He picks up unemployed boys from his neighbourhood and gives them assignments where there is already a large contingent station to train. AIIMS currently has over 10 of Khans’ handlers employed. “No one learns anything while sitting at home. And this is not an easy job, it requires mental and physical agility,” he told VICE. “They should be at least 19, 20 years of age,” he added.
Each monkey handler makes around 13,000-15,000 rupees a month, out of which, after GST, Dilawar takes home around Rs 1,500-2,000 per employee. When they’re injured on the job, he has to pay them out of his own pocket. “Once, at Ambedkar College near Mori Gate, while trying to chase a monkey, one of my boys fell down a wall. This happens with the dumb ones,” he explained. If the monkeys destroy any private property, the chaser compensates it from his salary.

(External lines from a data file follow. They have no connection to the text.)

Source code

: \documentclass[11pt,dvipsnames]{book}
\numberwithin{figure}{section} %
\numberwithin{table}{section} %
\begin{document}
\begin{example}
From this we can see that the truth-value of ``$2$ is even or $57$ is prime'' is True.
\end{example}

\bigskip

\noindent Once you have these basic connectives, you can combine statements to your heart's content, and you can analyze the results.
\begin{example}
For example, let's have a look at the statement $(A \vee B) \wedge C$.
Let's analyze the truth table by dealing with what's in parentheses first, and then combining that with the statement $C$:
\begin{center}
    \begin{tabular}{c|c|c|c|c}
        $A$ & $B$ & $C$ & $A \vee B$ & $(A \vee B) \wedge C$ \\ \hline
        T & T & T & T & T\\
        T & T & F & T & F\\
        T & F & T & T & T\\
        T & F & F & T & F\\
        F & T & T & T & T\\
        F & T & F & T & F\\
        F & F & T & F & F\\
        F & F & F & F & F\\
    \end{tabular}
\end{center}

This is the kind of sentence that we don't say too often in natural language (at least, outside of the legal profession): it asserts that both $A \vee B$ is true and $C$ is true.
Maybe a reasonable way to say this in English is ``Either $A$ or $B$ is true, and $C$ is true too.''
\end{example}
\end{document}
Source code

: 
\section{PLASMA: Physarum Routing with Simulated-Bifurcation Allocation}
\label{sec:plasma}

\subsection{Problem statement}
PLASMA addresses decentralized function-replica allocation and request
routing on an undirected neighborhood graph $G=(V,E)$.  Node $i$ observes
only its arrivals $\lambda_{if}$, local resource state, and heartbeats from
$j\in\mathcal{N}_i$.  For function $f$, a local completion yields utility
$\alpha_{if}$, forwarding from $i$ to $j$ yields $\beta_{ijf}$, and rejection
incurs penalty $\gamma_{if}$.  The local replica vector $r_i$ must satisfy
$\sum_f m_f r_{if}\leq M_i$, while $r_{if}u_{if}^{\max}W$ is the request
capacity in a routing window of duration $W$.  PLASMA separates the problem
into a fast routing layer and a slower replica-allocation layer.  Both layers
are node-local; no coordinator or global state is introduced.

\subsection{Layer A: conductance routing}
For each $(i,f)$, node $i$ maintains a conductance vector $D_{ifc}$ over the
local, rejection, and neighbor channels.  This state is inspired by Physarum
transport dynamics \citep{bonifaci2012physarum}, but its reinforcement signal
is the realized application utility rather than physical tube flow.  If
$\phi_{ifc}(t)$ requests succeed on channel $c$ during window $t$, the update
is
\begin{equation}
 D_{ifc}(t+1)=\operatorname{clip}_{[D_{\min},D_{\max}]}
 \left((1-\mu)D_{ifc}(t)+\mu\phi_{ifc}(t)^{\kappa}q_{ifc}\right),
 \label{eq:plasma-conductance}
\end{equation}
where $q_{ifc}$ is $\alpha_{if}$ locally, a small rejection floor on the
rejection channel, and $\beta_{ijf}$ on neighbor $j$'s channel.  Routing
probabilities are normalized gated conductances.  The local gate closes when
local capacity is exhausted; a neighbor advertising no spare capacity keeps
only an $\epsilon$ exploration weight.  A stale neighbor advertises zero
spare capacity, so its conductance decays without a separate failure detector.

Sahir Khan getting ready for work. Image: Parthshri Arora
Sahir studied for a year at Ramjas College, and is one of the smart ones. He’s employed at the VICE co-working space rooftop in Central Delhi. “I work the 9 AM to 6 PM shift, and get around 50-100 monkeys a day,” Sahir told us.
One afternoon, we saw him chase away around 30 monkeys with his voice. “Usually they aren’t that much trouble, but if it’s about a female monkey, then they get absolutely furious," he said.